Writing a weekly column about inspiring people taps into joy.
When I first thought about doing a column, I met with old chum David Crumm. (“Colleague” would be the more accurate term, but I can’t resist the rhyme.) David ran an online website, Read the Spirit, focused on matters involving spirituality and health care. With my interest in both, David encouraged me to publish with him. I’ve been doing so for five years now. Happily.
Only once has David turned down a column I wrote. It was political in nature, he said, and if he ran my point of view, he’d have to run the opposing view. Other than that, David gives me the freedom to write what I want, when and how I want. His few edits are (mostly!) appreciated. Writers may come off as confident, but down deep we’re as insecure as anyone else. When I turn in a column, David, a writer himself, always has something nice to say.
I seek out people and stories that inspire me. When my heart beats a little faster, I know I’m on to something. I’ll wait patiently in a conversation for that nugget, that angle that stirs me. The stories are out there. It’s my job to find them.
I’m reading a memoir by Alan Zweibel, an original writer for Saturday Night Live, a BFF of Gilda Radner, humorist author and playwright. (He collaborated with Billy Crystal on the Tony Award-winning play 700 Sundays.)
In Laugh Lines, Zweibel recalls working with Eric Clapton (“Layla,” etc.) to score a movie Zweibel co-wrote.
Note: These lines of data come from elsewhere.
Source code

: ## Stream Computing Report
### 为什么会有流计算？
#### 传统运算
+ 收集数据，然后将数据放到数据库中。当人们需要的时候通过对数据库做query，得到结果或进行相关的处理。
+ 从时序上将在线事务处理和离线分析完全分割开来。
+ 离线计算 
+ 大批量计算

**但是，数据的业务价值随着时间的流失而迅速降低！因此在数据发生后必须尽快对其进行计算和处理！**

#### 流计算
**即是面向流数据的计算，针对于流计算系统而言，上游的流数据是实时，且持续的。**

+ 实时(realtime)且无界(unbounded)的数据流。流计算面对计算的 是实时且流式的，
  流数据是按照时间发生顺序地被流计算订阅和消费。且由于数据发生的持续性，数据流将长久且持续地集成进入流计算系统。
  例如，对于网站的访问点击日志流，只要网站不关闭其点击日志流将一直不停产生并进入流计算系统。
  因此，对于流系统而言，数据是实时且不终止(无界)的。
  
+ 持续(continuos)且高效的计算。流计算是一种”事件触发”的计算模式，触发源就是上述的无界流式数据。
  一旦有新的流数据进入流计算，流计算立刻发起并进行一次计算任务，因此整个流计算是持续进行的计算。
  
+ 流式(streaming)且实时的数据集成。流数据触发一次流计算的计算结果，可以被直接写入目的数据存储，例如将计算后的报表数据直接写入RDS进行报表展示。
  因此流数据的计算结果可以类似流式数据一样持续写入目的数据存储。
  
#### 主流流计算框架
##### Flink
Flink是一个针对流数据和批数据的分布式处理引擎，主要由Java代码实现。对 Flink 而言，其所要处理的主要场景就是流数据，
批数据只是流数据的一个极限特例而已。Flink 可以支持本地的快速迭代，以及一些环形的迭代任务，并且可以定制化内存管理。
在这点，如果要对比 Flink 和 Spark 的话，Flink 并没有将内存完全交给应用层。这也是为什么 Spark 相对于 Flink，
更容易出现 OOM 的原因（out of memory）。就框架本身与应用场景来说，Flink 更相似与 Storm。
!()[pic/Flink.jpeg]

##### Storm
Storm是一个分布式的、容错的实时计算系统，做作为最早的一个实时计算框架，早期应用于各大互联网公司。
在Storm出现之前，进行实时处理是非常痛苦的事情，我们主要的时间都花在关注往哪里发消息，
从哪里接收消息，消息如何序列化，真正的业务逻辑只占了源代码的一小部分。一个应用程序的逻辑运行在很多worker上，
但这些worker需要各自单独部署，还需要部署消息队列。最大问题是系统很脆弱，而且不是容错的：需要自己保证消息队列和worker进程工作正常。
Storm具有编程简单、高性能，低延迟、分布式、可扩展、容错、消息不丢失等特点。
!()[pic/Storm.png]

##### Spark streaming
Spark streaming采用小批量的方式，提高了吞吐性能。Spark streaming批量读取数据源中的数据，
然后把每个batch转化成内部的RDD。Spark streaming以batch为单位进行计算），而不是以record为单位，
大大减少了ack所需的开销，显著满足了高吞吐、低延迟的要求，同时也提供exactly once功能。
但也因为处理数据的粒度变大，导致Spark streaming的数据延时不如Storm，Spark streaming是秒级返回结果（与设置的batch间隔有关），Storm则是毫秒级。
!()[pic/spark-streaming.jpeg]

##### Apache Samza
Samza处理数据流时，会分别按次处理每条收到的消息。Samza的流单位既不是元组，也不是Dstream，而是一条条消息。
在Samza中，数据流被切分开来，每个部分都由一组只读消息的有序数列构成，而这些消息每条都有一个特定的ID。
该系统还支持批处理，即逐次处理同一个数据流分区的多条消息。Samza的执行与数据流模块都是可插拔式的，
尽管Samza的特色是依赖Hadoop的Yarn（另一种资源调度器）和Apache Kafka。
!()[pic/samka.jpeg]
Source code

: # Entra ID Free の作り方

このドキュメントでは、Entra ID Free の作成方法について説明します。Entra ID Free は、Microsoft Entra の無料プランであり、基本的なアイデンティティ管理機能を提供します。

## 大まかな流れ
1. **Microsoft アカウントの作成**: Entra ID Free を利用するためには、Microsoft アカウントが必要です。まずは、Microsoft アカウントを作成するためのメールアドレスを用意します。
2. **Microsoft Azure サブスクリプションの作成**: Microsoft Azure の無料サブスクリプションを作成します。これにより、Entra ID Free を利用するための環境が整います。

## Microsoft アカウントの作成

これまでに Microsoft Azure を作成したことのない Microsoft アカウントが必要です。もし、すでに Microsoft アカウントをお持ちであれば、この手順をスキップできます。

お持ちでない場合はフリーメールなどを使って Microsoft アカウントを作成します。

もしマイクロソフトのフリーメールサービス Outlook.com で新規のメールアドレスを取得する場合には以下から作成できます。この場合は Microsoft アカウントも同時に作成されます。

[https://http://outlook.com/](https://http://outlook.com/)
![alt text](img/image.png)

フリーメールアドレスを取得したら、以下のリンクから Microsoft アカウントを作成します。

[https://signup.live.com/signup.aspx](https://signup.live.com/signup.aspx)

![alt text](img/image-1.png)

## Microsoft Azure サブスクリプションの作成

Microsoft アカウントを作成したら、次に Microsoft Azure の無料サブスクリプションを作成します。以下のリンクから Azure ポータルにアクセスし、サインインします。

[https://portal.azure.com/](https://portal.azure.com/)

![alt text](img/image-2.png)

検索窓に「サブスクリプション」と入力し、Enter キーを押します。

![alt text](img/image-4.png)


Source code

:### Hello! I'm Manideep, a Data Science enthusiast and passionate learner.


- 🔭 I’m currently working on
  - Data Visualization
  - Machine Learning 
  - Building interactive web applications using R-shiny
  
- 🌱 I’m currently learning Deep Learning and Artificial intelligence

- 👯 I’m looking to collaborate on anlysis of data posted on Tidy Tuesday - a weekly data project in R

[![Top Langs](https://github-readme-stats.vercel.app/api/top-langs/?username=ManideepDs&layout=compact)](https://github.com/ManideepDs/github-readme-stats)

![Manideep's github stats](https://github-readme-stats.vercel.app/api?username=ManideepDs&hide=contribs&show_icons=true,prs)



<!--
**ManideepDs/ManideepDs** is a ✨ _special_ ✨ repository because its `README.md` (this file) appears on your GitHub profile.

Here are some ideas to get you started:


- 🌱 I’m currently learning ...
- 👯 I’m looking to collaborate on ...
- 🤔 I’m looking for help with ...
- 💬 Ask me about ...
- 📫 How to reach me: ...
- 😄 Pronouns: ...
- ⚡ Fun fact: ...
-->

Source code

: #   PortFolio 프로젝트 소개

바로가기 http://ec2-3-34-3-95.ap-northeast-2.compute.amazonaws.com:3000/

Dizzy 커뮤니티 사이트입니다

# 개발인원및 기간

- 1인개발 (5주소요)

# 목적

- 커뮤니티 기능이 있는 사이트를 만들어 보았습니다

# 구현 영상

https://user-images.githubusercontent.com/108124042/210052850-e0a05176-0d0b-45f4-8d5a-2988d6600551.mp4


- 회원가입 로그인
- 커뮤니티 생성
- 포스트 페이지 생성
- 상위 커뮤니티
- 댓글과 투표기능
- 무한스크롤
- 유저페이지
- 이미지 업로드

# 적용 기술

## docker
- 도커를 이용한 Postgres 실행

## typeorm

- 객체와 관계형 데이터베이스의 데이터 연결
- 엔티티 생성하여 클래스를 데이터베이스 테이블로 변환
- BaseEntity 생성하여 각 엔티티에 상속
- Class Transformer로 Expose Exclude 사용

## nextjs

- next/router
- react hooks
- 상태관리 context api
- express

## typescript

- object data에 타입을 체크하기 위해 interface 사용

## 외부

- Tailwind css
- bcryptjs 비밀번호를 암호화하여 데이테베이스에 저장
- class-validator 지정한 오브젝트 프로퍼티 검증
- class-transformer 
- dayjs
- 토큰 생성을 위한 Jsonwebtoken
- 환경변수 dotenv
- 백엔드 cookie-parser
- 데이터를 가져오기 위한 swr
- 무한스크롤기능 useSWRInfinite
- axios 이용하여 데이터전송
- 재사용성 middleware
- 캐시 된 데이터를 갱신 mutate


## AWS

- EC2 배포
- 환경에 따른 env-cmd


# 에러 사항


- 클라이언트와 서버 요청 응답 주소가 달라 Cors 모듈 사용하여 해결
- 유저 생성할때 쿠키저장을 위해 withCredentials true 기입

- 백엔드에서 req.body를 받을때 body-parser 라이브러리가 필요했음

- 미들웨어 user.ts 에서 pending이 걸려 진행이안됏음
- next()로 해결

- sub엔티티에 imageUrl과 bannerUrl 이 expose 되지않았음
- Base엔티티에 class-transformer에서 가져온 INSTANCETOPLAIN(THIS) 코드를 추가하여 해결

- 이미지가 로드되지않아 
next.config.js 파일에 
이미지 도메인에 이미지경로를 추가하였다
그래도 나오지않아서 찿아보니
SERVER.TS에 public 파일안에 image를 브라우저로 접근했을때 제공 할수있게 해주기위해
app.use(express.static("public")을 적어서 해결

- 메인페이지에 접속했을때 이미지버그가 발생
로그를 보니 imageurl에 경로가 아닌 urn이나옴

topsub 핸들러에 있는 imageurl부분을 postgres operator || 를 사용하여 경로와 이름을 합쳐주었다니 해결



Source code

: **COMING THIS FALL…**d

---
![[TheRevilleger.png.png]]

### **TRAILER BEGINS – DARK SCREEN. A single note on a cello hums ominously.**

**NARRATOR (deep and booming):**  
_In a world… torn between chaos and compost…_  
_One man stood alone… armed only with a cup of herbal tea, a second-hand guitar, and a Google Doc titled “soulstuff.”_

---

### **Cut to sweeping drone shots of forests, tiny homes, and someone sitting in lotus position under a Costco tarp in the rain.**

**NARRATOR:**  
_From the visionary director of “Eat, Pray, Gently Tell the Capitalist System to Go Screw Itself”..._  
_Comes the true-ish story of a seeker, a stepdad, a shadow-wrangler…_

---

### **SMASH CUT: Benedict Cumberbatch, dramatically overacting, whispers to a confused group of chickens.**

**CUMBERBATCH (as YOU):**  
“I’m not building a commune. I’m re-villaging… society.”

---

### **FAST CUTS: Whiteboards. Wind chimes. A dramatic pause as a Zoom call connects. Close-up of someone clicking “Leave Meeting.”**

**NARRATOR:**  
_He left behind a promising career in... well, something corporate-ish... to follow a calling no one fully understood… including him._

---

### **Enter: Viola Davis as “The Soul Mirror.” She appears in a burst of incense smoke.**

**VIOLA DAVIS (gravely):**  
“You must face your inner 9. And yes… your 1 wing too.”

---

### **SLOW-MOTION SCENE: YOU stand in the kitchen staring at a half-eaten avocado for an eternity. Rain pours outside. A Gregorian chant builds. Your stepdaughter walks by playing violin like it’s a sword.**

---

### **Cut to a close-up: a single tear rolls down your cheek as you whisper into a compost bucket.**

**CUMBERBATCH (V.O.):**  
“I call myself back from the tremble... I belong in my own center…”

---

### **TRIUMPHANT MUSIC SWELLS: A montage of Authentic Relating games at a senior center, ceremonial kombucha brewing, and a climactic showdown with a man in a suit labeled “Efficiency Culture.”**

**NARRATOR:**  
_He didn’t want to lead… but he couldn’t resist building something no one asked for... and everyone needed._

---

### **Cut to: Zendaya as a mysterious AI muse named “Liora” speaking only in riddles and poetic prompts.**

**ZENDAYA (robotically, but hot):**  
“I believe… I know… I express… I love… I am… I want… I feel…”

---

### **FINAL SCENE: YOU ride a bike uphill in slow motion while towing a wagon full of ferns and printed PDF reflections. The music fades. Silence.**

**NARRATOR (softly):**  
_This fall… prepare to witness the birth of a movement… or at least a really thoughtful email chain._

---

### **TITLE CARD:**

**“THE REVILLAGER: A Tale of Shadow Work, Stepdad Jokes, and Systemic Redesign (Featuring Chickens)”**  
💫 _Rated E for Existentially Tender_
In the recording studio, Clapton sat watching a scene play and replay, each time plucking a few more notes on his guitar. After several repetitions, Clapton’s song was complete.
“WTF was that?” Zweibel asked Clapton.
“Was what?” he said, laughing.
“You just wrote a song right in front of me.”
“No, I didn’t.”
“But I saw you…”
“Those songs are out there,” he said, gesturing skyward. “The tunes, the melodies. All I do is channel them.”
That’s how I feel about the columns I write. I just need to tune in. The stories are out there.
Having finished my pandemic project, writing a book about the Detroit’s first avant garde art movement, I was happy to be back with my first column in about a year, on classic race car driver David Porter. I got a special kick out of David Crumm’s welcome back message.
Several years ago, Burton and I attended a Cowboy Poetry Gathering in Elko, Nevada. Before Burton’s recent health challenge, he was a fine photographer. In Elko, we attended a workshop with a renowned Western photographer. A young man in the audience raised his hand. He was starting out as a professional photographer, he said, and wanted some advice.
The response was profound. The well-known photographer said, “You have to fall in love with your subject.”
Sometime later, I realized that advice applies to me. I fall a little bit in love with every subject about whom I write. My capacity for love is as boundless as my curiosity.
So I was delighted with David Crumm’s Welcome Back message in which he described my columns as “stories of wonderment and hope.” David observes I’ve published 273 stories for 1,000s of readers and says, “An All-time Favorite Returns.”
Stories of wonderment and hope. I never thought to describe my columns that way. But that’s just what I seek to convey.
With bad news dominating the media these days, Read the Spirit consistently offers a more optimistic, humane, connected point of view. I’m honored to be part of that, to share a weekly jolt of joy. Thanks, David and Co. at RTS. And thanks to my subjects and readers for the opportunity.
It’s true you are full of both and I love you do it !
Suzy and David: You make a great pair — author and editor. Keep ’em coming! We need the humor and the inspiration and there are plenty of stories out there just looking for you and waiting their turn!
And you remain an all time favorite subject! Thanks for the comment, Karen. Miss you on this coast!